Because of the way Red Hat have implemented changes in the 8.10 and 9.4 releases, the ELRepo Project will no longer be able to re-enable device IDs in our kmod packages for devices that have been disabled in the RHEL kernel.
If your device is listed under “rh_deprecated_pci_devices”, you are out of luck. Those drivers will not load unless you modify the kernel source code.
[Edit] Not deprecated but disabled. That is, “rh_disabled_pci_devices”.
The good thing is, kernel-ml or kernel-lt can be used which work as mentioned in your link which is a quick and simple fix. I guess the RHEL commit could be reverted to re-enable what was disabled (which seems to have been done elsewhere) or make a Rocky equivalent kernel in addition to the default RH patched kernel as a choice for those who do want those modules. Something for the team to think about and see what options people would like to see as a viable option.

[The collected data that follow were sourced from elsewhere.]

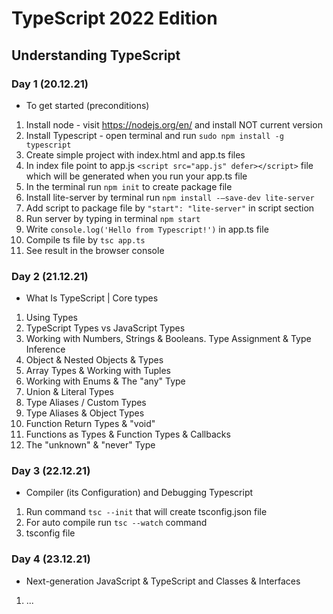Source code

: # TypeScript 2022 Edition
## Understanding TypeScript
### Day 1 (20.12.21) 
- To get started (preconditions)
1. Install node - visit https://nodejs.org/en/ and install NOT current version
2. Install Typescript - open terminal and run `sudo npm install -g typescript`
3. Create simple project with index.html and app.ts files
4. In index file point to app.js `<script src="app.js" defer></script>` file which will be generated when you run your app.ts file
5. In the terminal run `npm init` to create package file
6. Install lite-server by terminal run `npm install -—save-dev lite-server`
7. Add script to package file by `"start": "lite-server"` in script section
8. Run server by typing in terminal `npm start`
9. Write `console.log('Hello from Typescript!')` in app.ts file
10. Compile ts file by `tsc app.ts`
11. See result in the browser console

### Day 2 (21.12.21)
- What Is TypeScript | Core types
1. Using Types 
2. TypeScript Types vs JavaScript Types 
3. Working with Numbers, Strings & Booleans. Type Assignment & Type Inference
4. Object & Nested Objects & Types
5. Array Types & Working with Tuples
6. Working with Enums & The "any" Type
7. Union & Literal Types
8. Type Aliases / Custom Types
9. Type Aliases & Object Types
10. Function Return Types & "void"
11. Functions as Types & Function Types & Callbacks
12. The "unknown" & "never" Type

### Day 3 (22.12.21)
- Compiler (its Configuration) and Debugging Typescript
1. Run command `tsc --init` that will create tsconfig.json file
2. For auto compile run `tsc --watch` command
3. tsconfig file

### Day 4 (23.12.21)
- Next-generation JavaScript & TypeScript and Classes & Interfaces
1. ...
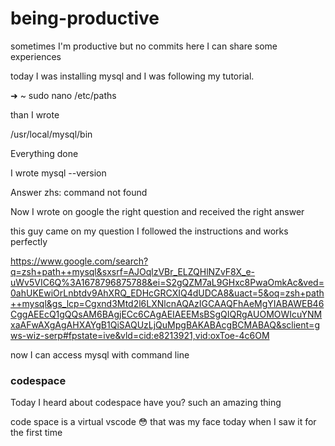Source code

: # being-productive
sometimes I'm productive but no commits here I can share some experiences

today I was installing mysql and I was following my tutorial.

➜  ~ sudo nano /etc/paths

than I wrote 

/usr/local/mysql/bin

Everything  done

I wrote mysql --version 

Answer zhs: command not found 

Now I wrote on google the right question and received the right answer 

this guy came on my question I followed the instructions and works perfectly 

https://www.google.com/search?q=zsh+path++mysql&sxsrf=AJOqlzVBr_ELZQHlNZvF8X_e-uWv5VIC6Q%3A1678796875788&ei=S2gQZM7aL9GHxc8PwaOmkAc&ved=0ahUKEwiOrLnbtdv9AhXRQ_EDHcGRCXIQ4dUDCA8&uact=5&oq=zsh+path++mysql&gs_lcp=Cgxnd3Mtd2l6LXNlcnAQAzIGCAAQFhAeMgYIABAWEB46CggAEEcQ1gQQsAM6BAgjECc6CAgAEIAEEMsBSgQIQRgAUOMOWIcuYNMxaAFwAXgAgAHXAYgB1QiSAQUzLjQuMpgBAKABAcgBCMABAQ&sclient=gws-wiz-serp#fpstate=ive&vld=cid:e8213921,vid:oxToe-4c6OM

now I can access mysql with command line

### codespace

Today I heard about codespace have you? such an amazing thing 

code space is a virtual vscode 😳 that was my face today when I saw it for the first time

If my device is listed as unmaintained rather than disabled, but uses the same elrepo kmod package as something that is listed as disabled, will it still work or not ? (The package in question is kmod-megaraid_sas and device id 1000:0073)
Peter Georg (maintainer of the CentOS kmods SIG) pointed out that the changes made in RHEL 9.4 would only apply to in-kernel modules. Therefore external kernel modules provided by kmods are not affected.
The original posting was updated yesterday (5/1/2024) to include a remark that only in-kernel modules are affected. I understand it so that ELrepo-builds for separate kmods might still be possible/available.